Mon cœur battait la chamade, et j'avais envie de sauter et courir, la retrouver et la prendre dans mes bras, fêter l'une des rares fois où j'ai pu laisser mon égo de côté. J'avais eu peur de le faire, je me suis dit qu'elle devait déjà me haïr plus que tout, et que lui dire ça ne servirait à rien... Je ne pensais pas qu'elle serait si réceptive. Mais Pandore était toujours des plus surprenantes.

Je m'engouffrais dans les couloirs de pierres, vides et froids. On entendait encore le son de la musique et des voix fêtardes, mais tout en atténué, comme si nous avions changé d'univers. La nuit était tombée dehors, et un courant d'air léger passait, me donnant des frissons à travers le tissu fin de ma robe. Je bus une gorgée de ma boisson pour espérer me réchauffer et continuai de tourner à travers le labyrinthe dans l'espoir d'enfin trouver Pandore.

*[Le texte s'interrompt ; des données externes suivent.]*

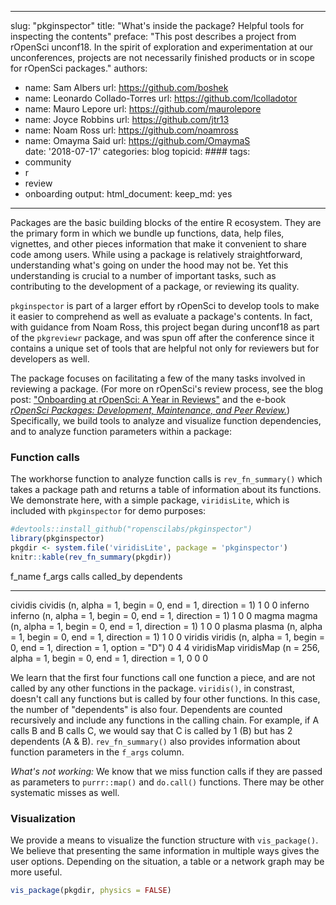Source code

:  ---
slug: "pkginspector"
title: "What's inside the package? Helpful tools for inspecting the contents"
preface: "This post describes a project from rOpenSci unconf18. In the spirit of exploration and experimentation at our unconferences, projects are not necessarily finished products or in scope for rOpenSci packages."
authors:
    
  - name: Sam Albers
    url: https://github.com/boshek
  - name: Leonardo Collado-Torres
    url: https://github.com/lcolladotor
  - name: Mauro Lepore
    url: https://github.com/maurolepore
  - name: Joyce Robbins
    url: https://github.com/jtr13
  - name: Noam Ross
    url: https://github.com/noamross
  - name: Omayma Said
    url: https://github.com/OmaymaS   
date: '2018-07-17'
categories: blog
topicid: ####
tags:
  - community
  - r
  - review
  - onboarding
output: 
  html_document: 
    keep_md: yes
---

Packages are the basic building blocks of the entire R ecosystem. They are the primary form in which we bundle up functions, data, help files, vignettes, and other pieces information that make it convenient to share code among users. While using a package is relatively straightforward, understanding what's going on under the hood may not be. Yet this understanding is crucial to a number of important tasks, such as contributing to the development of a package, or reviewing its quality. 

`pkginspector` is part of a larger effort by rOpenSci to develop tools to make it easier to comprehend as well as evaluate a package's contents. In fact, with guidance from Noam Ross, this project began during unconf18 as part of the `pkgreviewr` package, and was spun off after the conference since it contains a unique set of tools that are helpful not only for reviewers but for developers as well.

The package focuses on facilitating a few of the many tasks involved in reviewing a package. (For more on rOpenSci's review process, see the blog post: ["Onboarding at rOpenSci: A Year in Reviews"](https://ropensci.org/blog/2016/03/28/software-review/) and the e-book [*rOpenSci Packages: Development, Maintenance, and Peer Review.*](https://ropensci.github.io/dev_guide/)) Specifically, we build tools to analyze and visualize function dependencies, and to analyze function parameters within a package:

### Function calls

The workhorse function to analyze function calls is `rev_fn_summary()` which takes a package path and returns a table of information about its functions. We demonstrate here, with a simple package, `viridisLite`, which is included with `pkginspector` for demo purposes:


```r
#devtools::install_github("ropenscilabs/pkginspector")
library(pkginspector)
pkgdir <- system.file('viridisLite', package = 'pkginspector')
knitr::kable(rev_fn_summary(pkgdir))
```



f_name       f_args                                                                     calls   called_by   dependents
-----------  ------------------------------------------------------------------------  ------  ----------  -----------
cividis      cividis (n, alpha = 1, begin = 0, end = 1, direction = 1)                      1           0            0
inferno      inferno (n, alpha = 1, begin = 0, end = 1, direction = 1)                      1           0            0
magma        magma (n, alpha = 1, begin = 0, end = 1, direction = 1)                        1           0            0
plasma       plasma (n, alpha = 1, begin = 0, end = 1, direction = 1)                       1           0            0
viridis      viridis (n, alpha = 1, begin = 0, end = 1, direction = 1, option = "D")        0           4            4
viridisMap   viridisMap (n = 256, alpha = 1, begin = 0, end = 1, direction = 1,             0           0            0

We learn that the first four functions call one function a piece, and are not called by any other functions in the package. `viridis()`, in constrast, doesn't call any functions but is called by four other functions. In this case, the number of "dependents" is also four. Dependents are counted recursively and include any functions in the calling chain. For example, if A calls B and B calls C, we would say that C is called by 1 (B) but has 2 dependents (A & B). `rev_fn_summary()` also provides information about function parameters in the `f_args` column.

*What's not working:* We know that we miss function calls if they are passed as parameters to `purrr::map()` and `do.call()` functions. There may be other systematic misses as well.

### Visualization

We provide a means to visualize the function structure with `vis_package()`. We believe that presenting the same information in multiple ways gives the user options. Depending on the situation, a table or a network graph may be more useful.  


```r
vis_package(pkgdir, physics = FALSE)
```

<!--html_preserve--><div id="htmlwidget-091656d4367f0c9908bf" style="width:672px;height:480px;" class="visNetwork html-widget"></div>
<script type="application/json" data-for="htmlwidget-091656d4367f0c9908bf">{"x":{"nodes":{"id":["cividis","inferno","magma","plasma","viridis","viridisMap"],"file":["R/viridis.R","R/viridis.R","R/viridis.R","R/viridis.R","R/viridis.R","R/viridis.R"],"line":["187","175","169","181","98","137"],"col1":["12","12","10","11","12","15"],"col2":["19","19","17","18","19","22"],"own":[true,true,true,true,true,true],"exported":[true,true,true,true,true,false],"group":["exported","exported","exported","exported","exported","not\nexported"],"font":["24px arial","24px arial","24px arial","24px arial","24px arial","24px arial"],"label":["cividis","inferno","magma","plasma","viridis","viridisMap"],"x":[-1,-0.10369145673042,0.705001663944856,-0.342494476943274,-0.162912967271769,1],"y":[-0.147162682224389,-1,-0.329853615540176,0.666707464425406,-0.178931439453109,1]},"edges":{"from":["magma","inferno","plasma","cividis"],"to":["viridis","viridis","viridis","viridis"],"type":["call","call","call","call"],"line":[170,176,182,188],"col1":[3,3,3,3],"col2":[9,9,9,9],"file":["R/viridis.R","R/viridis.R","R/viridis.R","R/viridis.R"]},"nodesToDataframe":true,"edgesToDataframe":true,"options":{"width":"100%","height":"100%","nodes":{"shape":"dot","physics":false},"manipulation":{"enabled":false},"edges":{"smooth":false,"arrows":"to"},"physics":{"solver":"barnesHut","stabilization":false,"barnesHut":{"centralGravity":0.3}},"layout":{"randomSeed":2018},"interaction":{"hover":true},"groups":{"not\nexported":{"shape":"icon","icon":{"code":"f013","color":"#4995d0"}},"exported":{"shape":"icon","icon":{"code":"f072","color":"#ff7600"}},"useDefaultGroups":true,"external":{"shape":"icon","icon":{"code":"f090","color":"#2caa58"}}}},"groups":["exported","not\nexported"],"width":null,"height":null,"idselection":{"enabled":true,"style":"width: 150px; height: 26px","useLabels":true,"main":"Select by id"},"byselection":{"enabled":false,"style":"width: 150px; height: 26px","multiple":false,"hideColor":"rgba(200,200,200,0.5)"},"main":null,"submain":null,"footer":null,"background":"rgba(0, 0, 0, 0)","igraphlayout":{"type":"square"},"tooltipStay":300,"tooltipStyle":"position: fixed;visibility:hidden;padding: 5px;white-space: nowrap;font-family: verdana;font-size:14px;font-color:#000000;background-color: #f5f4ed;-moz-border-radius: 3px;-webkit-border-radius: 3px;border-radius: 3px;border: 1px solid #808074;box-shadow: 3px 3px 10px rgba(0, 0, 0, 0.2);","highlight":{"enabled":true,"hoverNearest":true,"degree":{"from":10,"to":0},"algorithm":"hierarchical","hideColor":"rgba(200,200,200,0.5)","labelOnly":true},"collapse":{"enabled":false,"fit":false,"resetHighlight":true,"clusterOptions":null},"legend":{"width":0.1,"useGroups":true,"position":"right","ncol":1,"stepX":100,"stepY":100,"zoom":true},"iconsRedraw":true},"evals":[],"jsHooks":[]}</script><!--/html_preserve-->



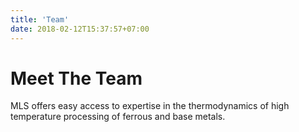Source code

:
 ```yaml
---
title: 'Team'
date: 2018-02-12T15:37:57+07:00
---
```


# Meet The Team

MLS offers easy access to expertise in the thermodynamics of high temperature processing of ferrous and base metals. 

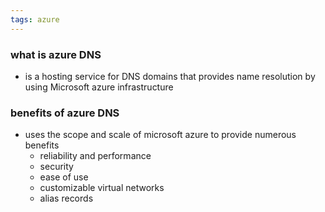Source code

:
```yaml
---
tags: azure
---
```


### what is azure DNS
- is a hosting service for DNS domains that provides name resolution by using Microsoft azure infrastructure 

### benefits of azure DNS
- uses the scope and scale of microsoft azure to provide numerous benefits
	- reliability and performance
	- security
	- ease of use
	- customizable virtual networks
	- alias records 

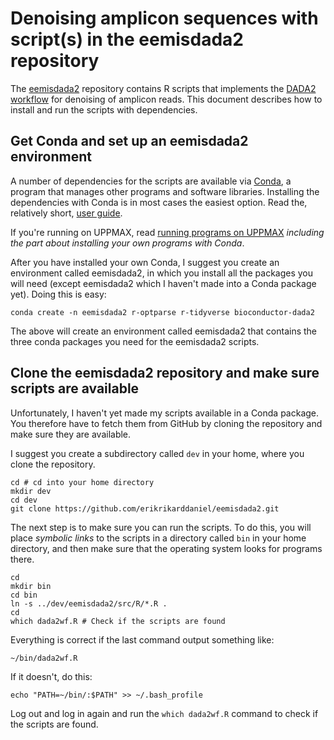 # Denoising amplicon sequences with script(s) in the eemisdada2 repository

The [eemisdada2](https://github.com/erikrikarddaniel/eemisdada2.git) repository contains R scripts
that implements the [DADA2 workflow](https://benjjneb.github.io/dada2/index.html) for denoising of
amplicon reads. This document describes how to install and run the scripts with dependencies.

## Get Conda and set up an eemisdada2 environment

A number of dependencies for the scripts are available via
[Conda](https://docs.conda.io/en/latest/index.html), a program that manages other programs and
software libraries. Installing the dependencies with Conda is in most cases the easiest option. Read
the, relatively short, [user
guide](https://conda.io/projects/conda/en/latest/user-guide/getting-started.html).

If you're running on UPPMAX, read [running programs on
UPPMAX](detail-docs/running_programs_on_uppmax.md) *including the part about
installing your own programs with Conda*.

After you have installed your own Conda, I suggest you create an environment called eemisdada2, in
which you install all the packages you will need (except eemisdada2 which I haven't made into a
Conda package yet). Doing this is easy:

```
conda create -n eemisdada2 r-optparse r-tidyverse bioconductor-dada2
```

The above will create an environment called eemisdada2 that contains the three conda packages you
need for the eemisdada2 scripts.

## Clone the eemisdada2 repository and make sure scripts are available

Unfortunately, I haven't yet made my scripts available in a Conda package. You therefore have to
fetch them from GitHub by cloning the repository and make sure they are available.

I suggest you create a subdirectory called `dev` in your home, where you clone the repository.

```
cd # cd into your home directory
mkdir dev
cd dev
git clone https://github.com/erikrikarddaniel/eemisdada2.git
```

The next step is to make sure you can run the scripts. To do this, you will place *symbolic links*
to the scripts in a directory called `bin` in your home directory, and then make sure that the
operating system looks for programs there.

```
cd
mkdir bin
cd bin
ln -s ../dev/eemisdada2/src/R/*.R .
cd
which dada2wf.R # Check if the scripts are found
```

Everything is correct if the last command output something like:

```
~/bin/dada2wf.R
```

If it doesn't, do this:

```
echo "PATH=~/bin/:$PATH" >> ~/.bash_profile
```

Log out and log in again and run the `which dada2wf.R` command to check if the scripts are found.
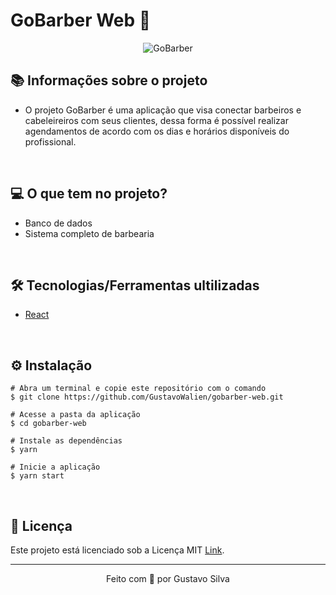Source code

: # GoBarber Web 💈

<div align="center">
  <img alt="GoBarber" title="GoBarber" src="https://user-images.githubusercontent.com/19844596/160872755-09b5ddc2-1aa4-4726-8b2d-85a3fe480701.png" />
</div>

## 📚 Informações sobre o projeto

* O projeto GoBarber é uma aplicação que visa conectar barbeiros e cabeleireiros com seus clientes, dessa forma é possível realizar agendamentos de acordo com os dias e horários disponíveis do profissional.

&nbsp;

## 💻 O que tem no projeto?

* Banco de dados
* Sistema completo de barbearia

&nbsp;

## 🛠️ Tecnologias/Ferramentas ultilizadas

* [React](https://pt-br.reactjs.org/)

&nbsp;


## ⚙️ Instalação
```
# Abra um terminal e copie este repositório com o comando
$ git clone https://github.com/GustavoWalien/gobarber-web.git
```

```
# Acesse a pasta da aplicação
$ cd gobarber-web

# Instale as dependências
$ yarn

# Inicie a aplicação
$ yarn start

```

&nbsp;

## 📝 Licença

Este projeto está licenciado sob a Licença MIT [Link](https://github.com/GustavoWalien/gobarber-web/blob/master/LICENSE).

---

<p align="center">Feito com 💙 por Gustavo Silva</p>
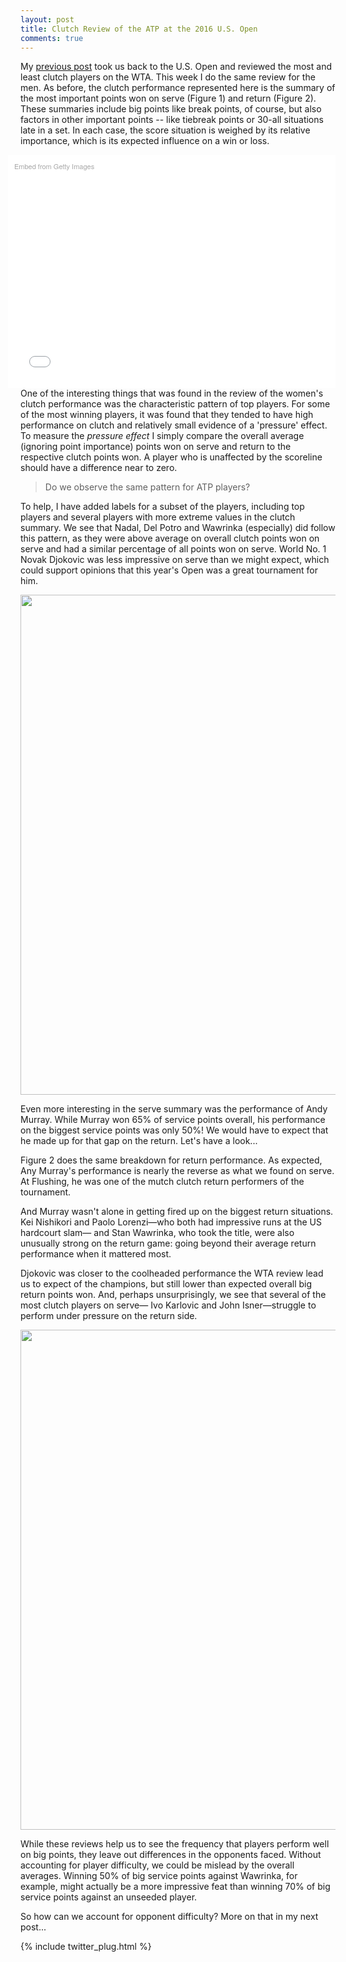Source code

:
 ```yaml
---
layout: post
title: Clutch Review of the ATP at the 2016 U.S. Open
comments: true
---
```




My [previous post](http://on-the-t.com/2016/09/23/US-Open-Women-Clutch/) took us back to the U.S. Open and reviewed the most and least clutch players on the WTA. This week I do the same review for the men. As before, the clutch performance represented here is the summary of the most important points won on serve (Figure 1) and return (Figure 2). These summaries include big points like break points, of course, but also factors in other important points -- like tiebreak points or 30-all situations late in a set. In each case, the score situation is weighed by its relative importance, which is its expected influence on a win or loss. 

<div class="getty embed image" style="background-color:#fff;display:inline-block;font-family:'Helvetica Neue',Helvetica,Arial,sans-serif;color:#a7a7a7;font-size:11px;width:100%;max-width:594px;float:right;padding:2%;"><div style="padding:0;margin:0;text-align:left;"><a href="http://www.gettyimages.com/detail/601340314" target="_blank" style="color:#a7a7a7;text-decoration:none;font-weight:normal !important;border:none;display:inline-block;">Embed from Getty Images</a></div><div style="overflow:hidden;position:relative;height:0;padding:66.666667% 0 0 0;width:100%;"><iframe src="//embed.gettyimages.com/embed/601340314?et=y0Q7wzmcSldOEuhvxj4_gw&viewMoreLink=on&sig=nRwi86WW_aQ0heY5kQk_QNjJuYK2kMytUyxoNN0iddQ=&caption=true" width="594" height="396" scrolling="no" frameborder="0" style="display:inline-block;position:absolute;top:0;left:0;width:100%;height:100%;margin:0;"></iframe></div><p style="margin:0;"></p></div>

One of the interesting things that was found in the review of the women's clutch performance was the characteristic pattern of top players. For some of the most winning players, it was found that they tended to have high performance on clutch and relatively small evidence of a 'pressure' effect. To measure the _pressure effect_ I simply compare the overall average (ignoring point importance) points won on serve and return to the respective clutch points won. A player who is unaffected by the scoreline should have a difference near to zero.

> Do we observe the same pattern for ATP players?

To help, I have added labels for a subset of the players, including top players and several players with more extreme values in the clutch summary. We see that Nadal, Del Potro and Wawrinka (especially) did follow this pattern, as they were above average on overall clutch points won on serve and had a similar percentage of all points won on serve. World No. 1 Novak Djokovic was less impressive on serve than we might expect, which could support opinions that this year's Open was a great tournament for him.


<div>
    <a href="https://plot.ly/~on-the-t/956/" target="_blank" title="" style="display: block; text-align: center;"><img src="https://plot.ly/~on-the-t/956.png" alt="" style="max-width: 100%;width: 800px;"  width="800" onerror="this.onerror=null;this.src='https://plot.ly/404.png';" /></a>
    <script data-plotly="on-the-t:956"  src="https://plot.ly/embed.js" async></script>
</div>

Even more interesting in the serve summary was the performance of Andy Murray. While Murray won 65% of service points overall, his performance on the biggest service points was only 50%! We would have to expect that he made up for that gap on the return. Let's have a look...

Figure 2 does the same breakdown for return performance. As expected, Any Murray's performance is nearly the reverse as what we found on serve. At Flushing, he was one of the mutch clutch return performers of the tournament. 

And Murray wasn't alone in getting fired up on the biggest return situations. Kei Nishikori and Paolo Lorenzi&mdash;who both had impressive runs at the US hardcourt slam&mdash; and Stan Wawrinka, who took the title, were also unusually strong on the return game: going beyond their average return performance when it mattered most.

Djokovic was closer to the coolheaded performance the WTA review lead us to expect of the champions, but still lower than expected overall big return points won. And, perhaps unsurprisingly, we see that several of the most clutch players on serve&mdash; Ivo Karlovic and John Isner&mdash;struggle to perform under pressure on the return side.


<div>
    <a href="https://plot.ly/~on-the-t/958/" target="_blank" title="" style="display: block; text-align: center;"><img src="https://plot.ly/~on-the-t/958.png" alt="" style="max-width: 100%;width: 800px;"  width="800" onerror="this.onerror=null;this.src='https://plot.ly/404.png';" /></a>
    <script data-plotly="on-the-t:958"  src="https://plot.ly/embed.js" async></script>
</div>

While these reviews help us to see the frequency that players perform well on big points, they leave out differences in the opponents faced. Without accounting for player difficulty, we could be mislead by the overall averages. Winning 50% of big service points against Wawrinka, for example, might actually be a more impressive feat than winning 70% of big service points against an unseeded player. 

So how can we account for opponent difficulty? More on that in my next post...


{% include twitter_plug.html %}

Et soudain, j'entendis des cris étouffés, des bruits d'objets lancés, et la peur m'embrasa, ma tête se mit à tourner. Je devais courir, trouver l'origine de ces cris. Mais que se passait-il ? La panique commença à prendre possession de moi, je fis tomber les verres qui se brisèrent en mille morceaux par terre, mais peu importait, mon cœur battait si fort que je crus qu'il allait s'enfuir. Pandore. Je devais la trouver. Absolument.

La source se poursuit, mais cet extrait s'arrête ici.